VC: In Part 2 of this conversation, we began to unravel Hegel’s text about notion of force, and I found a passage on time and space (another big topic), where he says,
“It is necessary that motion be split up to time and space or again, into distance and velocity. Thus, since motion is only the relation of these factors, it—the universal—is certainly divided in its own self. But now these parts, time and space or distance and velocity, do not in themselves express this origin in a One; they are different to one another, space is thought of as able to be without time, time without space, and distance at least without velocity—just as their magnitudes are indifferent to one another, since they are not related to one another as positive and negative, and thus are not related to another through their own essential nature.”

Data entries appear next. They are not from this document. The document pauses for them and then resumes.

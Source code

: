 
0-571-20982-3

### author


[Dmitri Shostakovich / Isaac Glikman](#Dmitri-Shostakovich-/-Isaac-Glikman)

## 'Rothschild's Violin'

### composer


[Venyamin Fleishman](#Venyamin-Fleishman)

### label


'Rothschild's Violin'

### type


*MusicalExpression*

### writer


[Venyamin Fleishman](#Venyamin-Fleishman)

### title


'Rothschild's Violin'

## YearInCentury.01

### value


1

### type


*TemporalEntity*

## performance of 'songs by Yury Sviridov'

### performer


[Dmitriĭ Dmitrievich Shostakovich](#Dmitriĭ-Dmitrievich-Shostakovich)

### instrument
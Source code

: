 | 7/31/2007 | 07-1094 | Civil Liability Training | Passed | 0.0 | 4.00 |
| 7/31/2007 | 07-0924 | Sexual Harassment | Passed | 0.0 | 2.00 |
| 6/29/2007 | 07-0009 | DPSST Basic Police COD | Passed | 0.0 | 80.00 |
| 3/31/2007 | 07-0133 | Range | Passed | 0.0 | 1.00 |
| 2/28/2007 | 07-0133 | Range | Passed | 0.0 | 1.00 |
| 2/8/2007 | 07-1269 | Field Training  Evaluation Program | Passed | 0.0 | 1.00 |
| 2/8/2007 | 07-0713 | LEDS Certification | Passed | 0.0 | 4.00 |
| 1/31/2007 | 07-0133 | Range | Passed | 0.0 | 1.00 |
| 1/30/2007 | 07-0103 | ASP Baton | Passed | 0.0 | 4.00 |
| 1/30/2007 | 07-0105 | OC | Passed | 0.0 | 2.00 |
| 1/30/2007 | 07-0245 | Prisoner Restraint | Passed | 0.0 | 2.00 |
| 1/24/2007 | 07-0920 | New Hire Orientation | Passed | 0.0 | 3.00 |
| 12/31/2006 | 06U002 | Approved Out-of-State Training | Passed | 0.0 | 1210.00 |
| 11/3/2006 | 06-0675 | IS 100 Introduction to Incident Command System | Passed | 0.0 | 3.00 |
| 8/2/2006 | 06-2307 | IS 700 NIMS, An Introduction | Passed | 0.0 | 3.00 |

What I am taking away from this deep, philosophical statement, is that Space and Time are two separate things. I bring this up because as we are talking about the relationship between the work of art and the process of its creation, I am questioning what the viewer gains from observing art.
We recently recorded audio on Sound Cloud, about the painting, “At the Still Point of the Turning World”, 80 x 100 inches, dated 2016. I asked Shane this question, “You mentioned a point of gravity at the center of the painting and how through the act of painting, you were recalling all the patterns that make up your daily life. You are guiding the viewer to an area in the center of the canvas, which for you is a void and an object at the same time. You talked about the neutral colors that are made of cool and warm tones, and that you wanted the painting to visually pulsate. This was an emotionally strenuous painting to create, and needing time and space to reflect on it, you put it away for some time while you traveled to Venice Italy. Upon your return, you knew what it needed. How did you know and how does this happen?”